Te invito a un café.
Vale.
En mi piso.
De acuerdo.
El piso de Ester era pequeño, muy pequeño, y estaba decorado fiel a los gustos de su inquilina. No era precisamente acogedor, pero Ester le había proporcionado personalidad y carácter.
Quítate la chaqueta, dijo Ester al tiempo que ella misma se la quitaba.
Sara estaba sorprendida y nerviosa, sobre todo nerviosa, y no decía nada y, en caso de necesidad, respondía con un sí, un no o moviendo la cabeza.
Qué mona, dijo su amiga cuando vio que debajo de la chaqueta llevaba una blusa blanca de seda.

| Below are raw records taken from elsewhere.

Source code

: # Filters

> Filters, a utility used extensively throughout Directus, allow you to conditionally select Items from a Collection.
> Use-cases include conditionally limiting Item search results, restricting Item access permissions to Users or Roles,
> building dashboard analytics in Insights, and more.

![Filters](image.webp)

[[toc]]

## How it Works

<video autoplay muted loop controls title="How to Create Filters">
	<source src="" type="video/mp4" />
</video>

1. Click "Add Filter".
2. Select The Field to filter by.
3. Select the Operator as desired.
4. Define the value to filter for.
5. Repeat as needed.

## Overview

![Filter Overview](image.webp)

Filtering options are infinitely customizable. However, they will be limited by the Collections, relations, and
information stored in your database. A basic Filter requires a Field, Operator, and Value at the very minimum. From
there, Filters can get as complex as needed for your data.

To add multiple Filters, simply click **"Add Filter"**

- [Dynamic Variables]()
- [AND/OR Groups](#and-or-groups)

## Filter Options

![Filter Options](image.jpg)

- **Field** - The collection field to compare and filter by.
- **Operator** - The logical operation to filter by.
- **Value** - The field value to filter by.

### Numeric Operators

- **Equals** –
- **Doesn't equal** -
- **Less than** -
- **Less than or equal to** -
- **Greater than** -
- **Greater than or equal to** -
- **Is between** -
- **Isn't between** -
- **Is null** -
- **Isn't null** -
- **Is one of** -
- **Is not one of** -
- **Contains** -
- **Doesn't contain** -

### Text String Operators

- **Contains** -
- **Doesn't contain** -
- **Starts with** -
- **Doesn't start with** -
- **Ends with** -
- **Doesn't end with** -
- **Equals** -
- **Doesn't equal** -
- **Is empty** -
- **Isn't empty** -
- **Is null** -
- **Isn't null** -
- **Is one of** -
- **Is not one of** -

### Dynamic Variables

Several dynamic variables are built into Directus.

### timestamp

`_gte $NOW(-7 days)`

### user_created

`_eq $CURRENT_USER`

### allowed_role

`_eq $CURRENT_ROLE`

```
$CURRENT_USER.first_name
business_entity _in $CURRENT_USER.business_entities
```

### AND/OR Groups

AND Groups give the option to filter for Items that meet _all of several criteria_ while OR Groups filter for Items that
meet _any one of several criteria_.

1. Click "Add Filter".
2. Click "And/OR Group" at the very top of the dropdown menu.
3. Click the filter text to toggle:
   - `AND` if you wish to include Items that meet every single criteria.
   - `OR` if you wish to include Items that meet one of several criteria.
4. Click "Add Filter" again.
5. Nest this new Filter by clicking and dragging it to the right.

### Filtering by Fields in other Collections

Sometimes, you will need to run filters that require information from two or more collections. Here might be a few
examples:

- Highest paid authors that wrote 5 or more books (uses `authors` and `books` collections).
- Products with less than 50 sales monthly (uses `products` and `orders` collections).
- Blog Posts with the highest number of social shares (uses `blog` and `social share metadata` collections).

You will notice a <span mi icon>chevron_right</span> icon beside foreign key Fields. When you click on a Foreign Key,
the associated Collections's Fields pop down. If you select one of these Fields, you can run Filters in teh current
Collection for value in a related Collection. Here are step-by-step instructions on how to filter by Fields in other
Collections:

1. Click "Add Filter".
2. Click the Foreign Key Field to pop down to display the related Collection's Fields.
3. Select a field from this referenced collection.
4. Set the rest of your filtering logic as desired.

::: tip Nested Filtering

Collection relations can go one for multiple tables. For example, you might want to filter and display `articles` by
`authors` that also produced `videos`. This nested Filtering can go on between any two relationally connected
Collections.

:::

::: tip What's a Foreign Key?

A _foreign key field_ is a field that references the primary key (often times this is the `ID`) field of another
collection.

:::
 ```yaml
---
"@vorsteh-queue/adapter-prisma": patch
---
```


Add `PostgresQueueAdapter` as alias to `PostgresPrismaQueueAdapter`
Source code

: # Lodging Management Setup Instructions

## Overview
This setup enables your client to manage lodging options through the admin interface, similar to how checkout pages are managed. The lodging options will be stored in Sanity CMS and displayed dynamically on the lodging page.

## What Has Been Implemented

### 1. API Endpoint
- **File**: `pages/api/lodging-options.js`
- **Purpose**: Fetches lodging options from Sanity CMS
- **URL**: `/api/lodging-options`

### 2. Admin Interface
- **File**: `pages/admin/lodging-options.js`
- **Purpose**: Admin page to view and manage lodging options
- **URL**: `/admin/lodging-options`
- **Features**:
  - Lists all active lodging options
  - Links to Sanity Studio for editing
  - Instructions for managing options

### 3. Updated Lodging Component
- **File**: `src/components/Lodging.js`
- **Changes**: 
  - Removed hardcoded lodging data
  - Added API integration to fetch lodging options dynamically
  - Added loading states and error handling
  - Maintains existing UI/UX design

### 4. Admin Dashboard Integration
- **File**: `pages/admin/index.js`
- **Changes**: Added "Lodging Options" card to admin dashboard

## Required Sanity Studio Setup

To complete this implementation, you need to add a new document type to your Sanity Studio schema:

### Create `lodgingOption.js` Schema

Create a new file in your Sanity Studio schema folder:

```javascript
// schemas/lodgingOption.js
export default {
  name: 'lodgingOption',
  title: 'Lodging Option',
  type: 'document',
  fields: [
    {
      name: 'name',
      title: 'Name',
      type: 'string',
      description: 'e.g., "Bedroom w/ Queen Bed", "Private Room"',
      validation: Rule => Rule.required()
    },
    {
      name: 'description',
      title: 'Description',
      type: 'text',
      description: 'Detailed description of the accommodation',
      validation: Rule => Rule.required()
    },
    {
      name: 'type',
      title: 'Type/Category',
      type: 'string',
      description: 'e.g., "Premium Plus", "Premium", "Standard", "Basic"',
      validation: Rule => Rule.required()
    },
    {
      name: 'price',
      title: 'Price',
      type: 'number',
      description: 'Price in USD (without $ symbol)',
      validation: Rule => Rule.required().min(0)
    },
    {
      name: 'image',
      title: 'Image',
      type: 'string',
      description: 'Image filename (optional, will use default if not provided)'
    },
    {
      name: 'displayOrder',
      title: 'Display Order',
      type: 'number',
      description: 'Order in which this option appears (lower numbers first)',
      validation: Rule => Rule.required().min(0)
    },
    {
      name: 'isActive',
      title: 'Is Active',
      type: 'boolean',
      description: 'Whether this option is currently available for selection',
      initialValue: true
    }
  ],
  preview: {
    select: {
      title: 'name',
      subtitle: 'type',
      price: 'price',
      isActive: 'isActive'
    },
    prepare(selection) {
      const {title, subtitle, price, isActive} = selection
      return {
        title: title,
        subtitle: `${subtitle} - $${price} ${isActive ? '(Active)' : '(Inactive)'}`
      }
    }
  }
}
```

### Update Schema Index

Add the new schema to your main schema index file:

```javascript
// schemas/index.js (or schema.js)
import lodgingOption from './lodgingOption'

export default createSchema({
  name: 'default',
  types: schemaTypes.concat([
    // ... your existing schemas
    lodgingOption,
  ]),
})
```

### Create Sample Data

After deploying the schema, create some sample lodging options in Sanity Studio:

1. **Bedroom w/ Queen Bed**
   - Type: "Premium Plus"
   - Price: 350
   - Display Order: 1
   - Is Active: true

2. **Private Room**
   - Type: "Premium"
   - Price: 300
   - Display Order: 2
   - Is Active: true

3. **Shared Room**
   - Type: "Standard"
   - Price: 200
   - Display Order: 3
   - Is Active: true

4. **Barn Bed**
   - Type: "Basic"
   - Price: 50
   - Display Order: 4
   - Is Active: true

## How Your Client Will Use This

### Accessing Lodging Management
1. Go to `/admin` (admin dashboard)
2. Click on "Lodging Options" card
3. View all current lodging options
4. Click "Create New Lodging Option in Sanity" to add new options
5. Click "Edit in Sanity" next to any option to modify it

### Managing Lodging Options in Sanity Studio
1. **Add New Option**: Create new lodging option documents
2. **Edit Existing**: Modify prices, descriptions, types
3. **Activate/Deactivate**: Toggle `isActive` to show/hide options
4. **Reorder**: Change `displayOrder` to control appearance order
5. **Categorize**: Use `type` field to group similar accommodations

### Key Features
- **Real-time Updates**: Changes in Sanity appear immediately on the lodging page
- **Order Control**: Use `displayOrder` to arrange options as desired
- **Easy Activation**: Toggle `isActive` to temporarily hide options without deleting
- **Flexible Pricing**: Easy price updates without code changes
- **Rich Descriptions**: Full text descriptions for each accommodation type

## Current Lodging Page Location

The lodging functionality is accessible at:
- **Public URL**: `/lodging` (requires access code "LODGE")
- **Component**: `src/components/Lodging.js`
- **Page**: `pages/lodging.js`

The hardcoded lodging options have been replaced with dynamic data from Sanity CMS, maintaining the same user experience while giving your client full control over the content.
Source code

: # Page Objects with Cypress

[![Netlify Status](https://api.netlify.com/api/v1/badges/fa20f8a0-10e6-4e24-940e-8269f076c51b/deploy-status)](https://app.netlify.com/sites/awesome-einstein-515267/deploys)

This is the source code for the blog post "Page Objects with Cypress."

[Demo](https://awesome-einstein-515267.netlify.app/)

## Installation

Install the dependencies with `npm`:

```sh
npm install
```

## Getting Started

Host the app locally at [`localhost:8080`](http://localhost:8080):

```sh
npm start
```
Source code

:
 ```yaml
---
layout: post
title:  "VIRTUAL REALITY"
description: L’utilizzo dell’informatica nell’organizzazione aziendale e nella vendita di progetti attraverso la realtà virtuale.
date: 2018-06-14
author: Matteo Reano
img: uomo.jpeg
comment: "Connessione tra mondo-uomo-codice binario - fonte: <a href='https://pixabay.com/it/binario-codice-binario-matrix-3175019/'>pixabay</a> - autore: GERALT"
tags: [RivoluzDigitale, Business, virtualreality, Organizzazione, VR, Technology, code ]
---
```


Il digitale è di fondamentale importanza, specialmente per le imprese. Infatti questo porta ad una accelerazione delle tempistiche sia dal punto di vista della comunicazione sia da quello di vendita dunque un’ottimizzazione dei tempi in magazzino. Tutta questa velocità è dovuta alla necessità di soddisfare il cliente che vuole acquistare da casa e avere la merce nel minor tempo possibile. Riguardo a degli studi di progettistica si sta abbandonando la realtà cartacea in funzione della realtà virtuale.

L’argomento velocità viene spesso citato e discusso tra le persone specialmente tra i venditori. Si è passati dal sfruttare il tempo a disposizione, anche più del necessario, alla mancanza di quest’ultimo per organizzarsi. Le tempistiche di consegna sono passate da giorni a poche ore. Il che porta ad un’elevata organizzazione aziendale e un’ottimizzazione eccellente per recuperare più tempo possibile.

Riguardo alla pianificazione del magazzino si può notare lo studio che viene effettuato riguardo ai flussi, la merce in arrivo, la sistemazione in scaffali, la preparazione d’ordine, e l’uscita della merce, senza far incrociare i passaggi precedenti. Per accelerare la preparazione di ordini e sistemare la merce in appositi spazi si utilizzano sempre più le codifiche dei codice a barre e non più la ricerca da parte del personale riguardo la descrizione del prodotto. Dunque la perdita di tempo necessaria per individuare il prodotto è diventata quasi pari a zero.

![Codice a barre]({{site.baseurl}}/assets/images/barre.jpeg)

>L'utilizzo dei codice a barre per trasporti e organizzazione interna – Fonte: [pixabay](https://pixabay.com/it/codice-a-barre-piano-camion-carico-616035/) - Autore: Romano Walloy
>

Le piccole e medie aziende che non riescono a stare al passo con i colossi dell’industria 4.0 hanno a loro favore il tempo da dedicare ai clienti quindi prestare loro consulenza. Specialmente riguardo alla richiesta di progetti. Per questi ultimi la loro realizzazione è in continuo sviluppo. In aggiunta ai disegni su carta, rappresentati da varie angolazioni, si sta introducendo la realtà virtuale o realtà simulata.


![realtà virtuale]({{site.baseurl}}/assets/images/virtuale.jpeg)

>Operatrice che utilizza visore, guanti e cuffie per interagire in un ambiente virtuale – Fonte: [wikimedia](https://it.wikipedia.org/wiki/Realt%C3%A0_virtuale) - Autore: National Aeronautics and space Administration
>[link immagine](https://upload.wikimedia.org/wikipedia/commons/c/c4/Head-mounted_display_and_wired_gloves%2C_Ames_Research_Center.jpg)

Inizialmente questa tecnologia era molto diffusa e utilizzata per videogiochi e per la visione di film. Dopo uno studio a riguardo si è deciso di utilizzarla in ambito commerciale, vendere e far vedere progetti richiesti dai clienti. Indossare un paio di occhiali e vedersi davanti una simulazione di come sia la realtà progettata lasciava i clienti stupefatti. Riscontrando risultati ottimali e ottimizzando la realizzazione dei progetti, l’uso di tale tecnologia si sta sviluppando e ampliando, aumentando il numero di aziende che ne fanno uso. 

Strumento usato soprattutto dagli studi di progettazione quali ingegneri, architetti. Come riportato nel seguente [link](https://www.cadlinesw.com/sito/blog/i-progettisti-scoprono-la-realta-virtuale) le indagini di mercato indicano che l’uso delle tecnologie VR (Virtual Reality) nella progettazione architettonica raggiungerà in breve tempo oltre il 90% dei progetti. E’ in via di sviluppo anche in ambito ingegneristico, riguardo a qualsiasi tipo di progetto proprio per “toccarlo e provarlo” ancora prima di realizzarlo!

Sara se sentó en el sofá, que emitió un crujido que no ofrecía mucha confianza. Ester se sentó a su lado y se quedó mirando fijamente a Sara. Estaba preciosa, tan elegante, tan nerviosa. Parecía una de esos cachorritos que tiemblan constantemente de frío o de miedo o de ambas cosas. Ester sentía un impulso casi incontrolable de abrazarla, de protegerla de cualquier peligro.
Lentamente, Ester se acercó a ella y juntó sus labios a los suyos. Sara no se movió. Ester pudo oler su perfume y por primera vez se sintió turbada. Los labios de Sara eran suaves, muy suaves y Ester permaneció inmóvil unos segundos con sus labios pegados a los de ella. Sara no se apartaba, estaba quieta, expectante. Al fin, Ester comenzó a besarla, suavemente primero, luego movió la lengua a lo largo de los labios de Sara, pidiendo entrar. Lentamente, esta fue abriendo la boca y sintió un escalofrío por todo el cuerpo cuando la lengua de Ester tocó la suya. Al principio, parecía que Sara se hubiera convertido en una estatua, pero poco a poco, al calor de los besos de su amiga, comenzó a besarla también. Sara era muy delicada, pero para Ester era el beso más bonito que le habían dado.
Poniéndose de pie, cogió a Sara de la mano y la llevó a la habitación. De un cajón sacó unas esposas que apretó en una de las muñecas de Sara. Cuando iba a protestar, Ester la besó de nuevo negando con la cabeza. La acostó, pasó las esposas por detrás de los barrotes del cabecero y apretó la otra muñeca de Sara, que quedó totalmente a merced de Ester.